Rodolfo Walsh bugün Arjantin’de gazeteci denince akla gelen ilk isim. Tıpkı bizim de teröre kurban verdiğimiz gazetecilerimiz Uğur Mumcu, Abdi İpekçi, Ahmet Taner Kışlalı, Hrant Dink ve niceleri gibi. Nasıl ki Uğur Mumcu’nun hurdaya dönmüş arabası, Hrant Dink’in altı delik ayakkabısı, Metin Göktepe’nin fotoğraf makinesi bizim gazeteciliğimizin sembolleri haline geldiyse Rodolfo Walsh’ın kırık gözlüğü de Arjantin’de gazeteciliğin sembolü haline geldi.
Walsh’i Katledenlerle Hesaplaşmanın Faydaları
Arjantin Devleti, Walsh’ı katleden askeri cuntayı 2005’te yargılandı ve Walsh’ın öldürülmesiyle ilişkili oldukları tespit edilen 10 askere müebbet, 2 askere ise 25’er yıl hapis cezasına çarptırdı. Cuntayla, cuntanın işkencesi, faili meçhulü ve topyekün terörüyle hesaplaşmış olmanın ödülünü Arjantin halkı tarihinde bir başka darbe görmemek olarak aldı.
Bizde ise durum farklı. 12 Eylül ile hesaplaşma işi tiyatroya döndü. Kenan Evren sözde yargılandığı davalara fiilen bile katılmadı, üstelik duruşma sırasında uyudu. İşkencecilerimiz tespit edilmedi. Faili meçhullerimiz aydınlatılmadı. Öldürülen gazetecilerimizi kimin öldürdüğünü tespit etmeye çalışamadık. Bunun bedelini ise bir türlü inşa edilemeyen bir demokrasi ve hala öldürülen, hapsedilen gazeteciler olarak ödemeye devam ettik.

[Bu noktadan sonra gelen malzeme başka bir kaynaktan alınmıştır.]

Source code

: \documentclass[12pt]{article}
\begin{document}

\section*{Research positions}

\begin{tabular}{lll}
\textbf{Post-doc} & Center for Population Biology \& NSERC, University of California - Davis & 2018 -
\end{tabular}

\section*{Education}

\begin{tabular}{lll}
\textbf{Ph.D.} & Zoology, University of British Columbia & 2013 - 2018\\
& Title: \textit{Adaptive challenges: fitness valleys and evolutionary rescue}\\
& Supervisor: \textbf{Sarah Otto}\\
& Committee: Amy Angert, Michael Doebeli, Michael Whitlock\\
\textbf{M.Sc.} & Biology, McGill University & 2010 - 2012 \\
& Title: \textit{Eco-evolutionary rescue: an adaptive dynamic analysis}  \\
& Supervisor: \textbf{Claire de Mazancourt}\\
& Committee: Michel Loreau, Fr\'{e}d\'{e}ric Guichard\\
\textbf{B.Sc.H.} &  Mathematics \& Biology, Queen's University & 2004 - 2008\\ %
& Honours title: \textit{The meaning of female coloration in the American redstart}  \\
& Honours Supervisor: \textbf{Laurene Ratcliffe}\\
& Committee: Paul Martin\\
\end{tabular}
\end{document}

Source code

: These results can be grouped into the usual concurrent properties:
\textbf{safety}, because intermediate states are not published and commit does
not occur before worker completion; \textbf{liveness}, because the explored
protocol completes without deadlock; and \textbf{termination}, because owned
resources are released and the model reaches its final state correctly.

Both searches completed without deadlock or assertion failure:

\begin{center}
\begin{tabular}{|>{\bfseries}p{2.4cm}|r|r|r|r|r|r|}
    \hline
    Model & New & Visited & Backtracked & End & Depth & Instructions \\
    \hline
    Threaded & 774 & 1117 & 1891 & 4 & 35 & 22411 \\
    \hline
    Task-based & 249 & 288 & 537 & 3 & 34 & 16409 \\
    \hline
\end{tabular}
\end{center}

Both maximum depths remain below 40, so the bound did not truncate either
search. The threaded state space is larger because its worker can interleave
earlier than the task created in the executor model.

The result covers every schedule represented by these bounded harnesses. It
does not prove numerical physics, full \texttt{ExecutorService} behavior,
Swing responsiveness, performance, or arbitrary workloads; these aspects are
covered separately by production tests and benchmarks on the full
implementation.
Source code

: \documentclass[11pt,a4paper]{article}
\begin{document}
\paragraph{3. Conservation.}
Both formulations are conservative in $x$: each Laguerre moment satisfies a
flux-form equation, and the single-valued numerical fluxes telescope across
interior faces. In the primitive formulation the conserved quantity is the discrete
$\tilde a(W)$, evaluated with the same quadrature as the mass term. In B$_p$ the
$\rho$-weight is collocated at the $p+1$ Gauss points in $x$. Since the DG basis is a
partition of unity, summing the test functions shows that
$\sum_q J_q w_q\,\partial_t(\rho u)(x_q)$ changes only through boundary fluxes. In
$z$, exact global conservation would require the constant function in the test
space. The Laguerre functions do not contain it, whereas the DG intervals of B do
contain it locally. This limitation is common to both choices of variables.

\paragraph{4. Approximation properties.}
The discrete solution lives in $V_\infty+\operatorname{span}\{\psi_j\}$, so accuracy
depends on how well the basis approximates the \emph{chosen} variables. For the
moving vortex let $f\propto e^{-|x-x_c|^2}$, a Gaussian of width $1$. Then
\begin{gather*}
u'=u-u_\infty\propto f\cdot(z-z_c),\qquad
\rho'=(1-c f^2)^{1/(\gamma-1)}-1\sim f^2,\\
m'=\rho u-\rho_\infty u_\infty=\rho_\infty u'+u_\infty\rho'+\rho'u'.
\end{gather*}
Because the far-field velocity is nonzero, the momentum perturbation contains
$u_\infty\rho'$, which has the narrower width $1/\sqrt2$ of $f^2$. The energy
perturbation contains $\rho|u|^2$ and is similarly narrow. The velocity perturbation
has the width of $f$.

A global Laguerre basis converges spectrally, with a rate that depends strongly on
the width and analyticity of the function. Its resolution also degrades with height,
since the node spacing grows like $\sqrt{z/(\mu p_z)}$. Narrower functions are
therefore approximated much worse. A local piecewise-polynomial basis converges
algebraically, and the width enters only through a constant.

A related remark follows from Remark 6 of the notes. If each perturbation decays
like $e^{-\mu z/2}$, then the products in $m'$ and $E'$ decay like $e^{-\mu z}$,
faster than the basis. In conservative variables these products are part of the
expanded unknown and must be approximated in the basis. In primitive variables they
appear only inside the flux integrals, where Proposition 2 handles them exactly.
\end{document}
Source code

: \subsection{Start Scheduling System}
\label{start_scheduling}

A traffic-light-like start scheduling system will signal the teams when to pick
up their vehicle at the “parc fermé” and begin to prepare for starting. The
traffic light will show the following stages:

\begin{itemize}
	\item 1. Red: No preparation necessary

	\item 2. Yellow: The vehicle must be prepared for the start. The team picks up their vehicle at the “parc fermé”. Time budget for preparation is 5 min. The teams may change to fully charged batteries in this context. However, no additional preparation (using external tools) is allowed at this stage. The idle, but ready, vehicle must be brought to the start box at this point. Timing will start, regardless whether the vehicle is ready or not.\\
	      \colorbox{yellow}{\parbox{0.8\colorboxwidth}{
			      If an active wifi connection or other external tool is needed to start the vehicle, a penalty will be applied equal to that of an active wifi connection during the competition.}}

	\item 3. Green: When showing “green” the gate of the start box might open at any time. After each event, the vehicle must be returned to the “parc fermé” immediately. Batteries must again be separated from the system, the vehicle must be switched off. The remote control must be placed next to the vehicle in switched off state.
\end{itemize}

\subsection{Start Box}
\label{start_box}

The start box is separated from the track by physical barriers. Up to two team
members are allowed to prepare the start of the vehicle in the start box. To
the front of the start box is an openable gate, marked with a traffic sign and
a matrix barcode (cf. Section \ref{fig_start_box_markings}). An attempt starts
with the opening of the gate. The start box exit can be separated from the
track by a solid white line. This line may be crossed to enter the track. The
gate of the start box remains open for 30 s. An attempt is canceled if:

Bugün de bu bedeli ödemeye devam ediyoruz. Türkiye’de ciddi bir sokak hareketliliği varken protesto hakkını kullanan binlerce insandan iki bine yakını gözaltına alındı, 260 kişi tutuklandı. 7 gazeteci gözaltına alındı, birçok televizyon kanalına günlerce yayın durdurma, program durdurma gibi cezalar kesildi.

Kırık Gözlükleri Takalım
Şimdi Walsh’ın kırık gözlüklerini takıp Türkiye’ye, Arjantin’e, darbeye, sokağa, gazeteciliğe bir daha bakalım. Zor zamanlarda tanıklık etme görevini yapabilen gazetecilerle yapamayanları ayıralım. Walsh’ın dediği gibi ‘bilgiyi çoğaltalım’. Sokaktaki insanlara devlet eliyle uygulanan terörün bizim yalnızlığımızdan, iletişimsizliğimizden beslendiğini anlatalım. Ve günün sonunda ‘Bir özgürlük eyleminde katılmanın ahlaki tatminini yeniden hissedelim. Terörü yenelim. Bu bilgiyi dolaşıma sokalım’
**Rodolfo Walsh ile ilgili bu kadar yazdıktan sonra bir de çağrım var: Bazı yayınevlerinin radarında olduğunu bildiğim Walsh’in eserlerini Türkçe’ye kazandırmakta daha fazla gecikmeyelim. Walsh’in kitapları Latin Amerika Edebiyatı’nın çok kıymetli eserleri olmanın yanısıra gazetecilik çalışmaları için de oldukça önemli bir yerde duruyor. En kısa zamanda Türkçelerini okumak dileğiyle!